Marijuana grows on captured carbon

Canada’s legalization of marijuana in 2018 was the start of CO2 Gro’s second act, reports the Toronto Globe and Mail in profiles of five Canadian companies involved in carbon capture.

Canada’s legalization of marijuana in 2018 was the start of CO2 Gro’s second act, reports the Toronto Globe and Mail in profiles of five Canadian companies involved in carbon capture.

Pumping CO2 into greenhouses has long been known to increase plant growth by as much as 30 per cent, but the process is inefficient and during hot months the gas gets vented into the atmosphere, the report said.

The Toronto-based company’s technology involves infusing water with CO2 and misting it onto plants in short bursts, improving the efficiency of the process.

The marijuana industry quickly became a top market, and now CO2 Gro has sold its misting systems to eight licensed cannabis operations.

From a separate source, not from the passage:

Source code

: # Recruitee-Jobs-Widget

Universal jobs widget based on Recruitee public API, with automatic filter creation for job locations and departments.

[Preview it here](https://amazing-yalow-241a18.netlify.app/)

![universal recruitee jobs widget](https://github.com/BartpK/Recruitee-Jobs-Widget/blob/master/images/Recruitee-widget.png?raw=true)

It is also concentrating on other crops grown in protected structures, including peppers and berries which have large leaves for the spray.

“The use of carbon in most cases has not been a very precise thing. People burn fuels to make carbon, they do all sorts of things to get the CO2 for the carbon, and in most cases it’s lost,” said John Archibald, CO2 Gro’s CEO.

To pump the gas into a 100,000-square-foot greenhouse, an operator may have to inject up to a million cubic feet of CO2 but in many cases as much as 90 per cent of that escapes back into the atmosphere.

“What we do is put the CO2 into the water at a specific solution rate, and put it onto the leaves in a mist so the leaves basically uptake nearly all of the carbon that we give them. So we use about five per cent of the carbon that somebody would if they were gassing,” he said.

The mist has also been effective in reducing E. coli, mould and powdery mildew because it’s slightly acidic.